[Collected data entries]
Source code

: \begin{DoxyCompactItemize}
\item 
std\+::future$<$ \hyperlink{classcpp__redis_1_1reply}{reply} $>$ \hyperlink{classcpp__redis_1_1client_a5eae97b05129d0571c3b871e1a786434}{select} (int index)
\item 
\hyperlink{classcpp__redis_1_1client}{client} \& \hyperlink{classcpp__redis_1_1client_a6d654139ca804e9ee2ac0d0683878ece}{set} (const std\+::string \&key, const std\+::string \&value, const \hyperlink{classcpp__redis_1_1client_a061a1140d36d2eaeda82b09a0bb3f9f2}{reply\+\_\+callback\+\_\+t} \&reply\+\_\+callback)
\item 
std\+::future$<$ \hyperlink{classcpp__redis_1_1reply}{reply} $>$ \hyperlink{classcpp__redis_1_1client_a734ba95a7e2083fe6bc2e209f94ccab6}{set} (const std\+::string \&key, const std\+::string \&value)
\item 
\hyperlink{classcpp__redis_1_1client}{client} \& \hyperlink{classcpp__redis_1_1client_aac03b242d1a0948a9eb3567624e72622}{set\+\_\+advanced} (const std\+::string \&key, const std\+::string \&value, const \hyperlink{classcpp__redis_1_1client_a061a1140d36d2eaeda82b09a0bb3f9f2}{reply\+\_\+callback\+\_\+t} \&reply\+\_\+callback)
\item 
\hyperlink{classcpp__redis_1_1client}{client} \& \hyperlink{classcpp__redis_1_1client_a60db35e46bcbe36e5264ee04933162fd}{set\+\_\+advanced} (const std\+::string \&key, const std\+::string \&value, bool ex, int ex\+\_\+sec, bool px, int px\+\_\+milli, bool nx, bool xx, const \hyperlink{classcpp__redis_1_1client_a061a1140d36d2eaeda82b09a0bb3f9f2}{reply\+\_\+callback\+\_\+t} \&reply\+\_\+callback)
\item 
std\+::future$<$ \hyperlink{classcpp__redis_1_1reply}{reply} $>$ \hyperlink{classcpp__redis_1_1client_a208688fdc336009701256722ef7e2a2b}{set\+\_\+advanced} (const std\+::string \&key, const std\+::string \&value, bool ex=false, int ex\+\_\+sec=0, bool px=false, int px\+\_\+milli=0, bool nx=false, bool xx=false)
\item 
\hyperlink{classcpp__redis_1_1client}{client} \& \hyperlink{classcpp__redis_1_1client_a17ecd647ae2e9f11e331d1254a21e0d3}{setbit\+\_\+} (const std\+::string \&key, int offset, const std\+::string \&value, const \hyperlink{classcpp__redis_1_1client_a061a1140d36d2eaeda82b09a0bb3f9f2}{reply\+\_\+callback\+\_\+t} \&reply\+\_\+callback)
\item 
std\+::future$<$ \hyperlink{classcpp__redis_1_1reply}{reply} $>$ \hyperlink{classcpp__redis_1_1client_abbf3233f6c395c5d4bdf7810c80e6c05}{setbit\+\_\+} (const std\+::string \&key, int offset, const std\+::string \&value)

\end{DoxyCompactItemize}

**What the task asks:** This exercise calls for repeating every line of the data exactly.

**Worked solution:**
Source code

: \begin{DoxyCompactItemize}
\item 
std\+::future$<$ \hyperlink{classcpp__redis_1_1reply}{reply} $>$ \hyperlink{classcpp__redis_1_1client_a5eae97b05129d0571c3b871e1a786434}{select} (int index)
\item 
\hyperlink{classcpp__redis_1_1client}{client} \& \hyperlink{classcpp__redis_1_1client_a6d654139ca804e9ee2ac0d0683878ece}{set} (const std\+::string \&key, const std\+::string \&value, const \hyperlink{classcpp__redis_1_1client_a061a1140d36d2eaeda82b09a0bb3f9f2}{reply\+\_\+callback\+\_\+t} \&reply\+\_\+callback)
\item 
std\+::future$<$ \hyperlink{classcpp__redis_1_1reply}{reply} $>$ \hyperlink{classcpp__redis_1_1client_a734ba95a7e2083fe6bc2e209f94ccab6}{set} (const std\+::string \&key, const std\+::string \&value)
\item 
\hyperlink{classcpp__redis_1_1client}{client} \& \hyperlink{classcpp__redis_1_1client_aac03b242d1a0948a9eb3567624e72622}{set\+\_\+advanced} (const std\+::string \&key, const std\+::string \&value, const \hyperlink{classcpp__redis_1_1client_a061a1140d36d2eaeda82b09a0bb3f9f2}{reply\+\_\+callback\+\_\+t} \&reply\+\_\+callback)
\item 
\hyperlink{classcpp__redis_1_1client}{client} \& \hyperlink{classcpp__redis_1_1client_a60db35e46bcbe36e5264ee04933162fd}{set\+\_\+advanced} (const std\+::string \&key, const std\+::string \&value, bool ex, int ex\+\_\+sec, bool px, int px\+\_\+milli, bool nx, bool xx, const \hyperlink{classcpp__redis_1_1client_a061a1140d36d2eaeda82b09a0bb3f9f2}{reply\+\_\+callback\+\_\+t} \&reply\+\_\+callback)
\item 
std\+::future$<$ \hyperlink{classcpp__redis_1_1reply}{reply} $>$ \hyperlink{classcpp__redis_1_1client_a208688fdc336009701256722ef7e2a2b}{set\+\_\+advanced} (const std\+::string \&key, const std\+::string \&value, bool ex=false, int ex\+\_\+sec=0, bool px=false, int px\+\_\+milli=0, bool nx=false, bool xx=false)
\item 
\hyperlink{classcpp__redis_1_1client}{client} \& \hyperlink{classcpp__redis_1_1client_a17ecd647ae2e9f11e331d1254a21e0d3}{setbit\+\_\+} (const std\+::string \&key, int offset, const std\+::string \&value, const \hyperlink{classcpp__redis_1_1client_a061a1140d36d2eaeda82b09a0bb3f9f2}{reply\+\_\+callback\+\_\+t} \&reply\+\_\+callback)
\item 
std\+::future$<$ \hyperlink{classcpp__redis_1_1reply}{reply} $>$ \hyperlink{classcpp__redis_1_1client_abbf3233f6c395c5d4bdf7810c80e6c05}{setbit\+\_\+} (const std\+::string \&key, int offset, const std\+::string \&value)

\end{DoxyCompactItemize}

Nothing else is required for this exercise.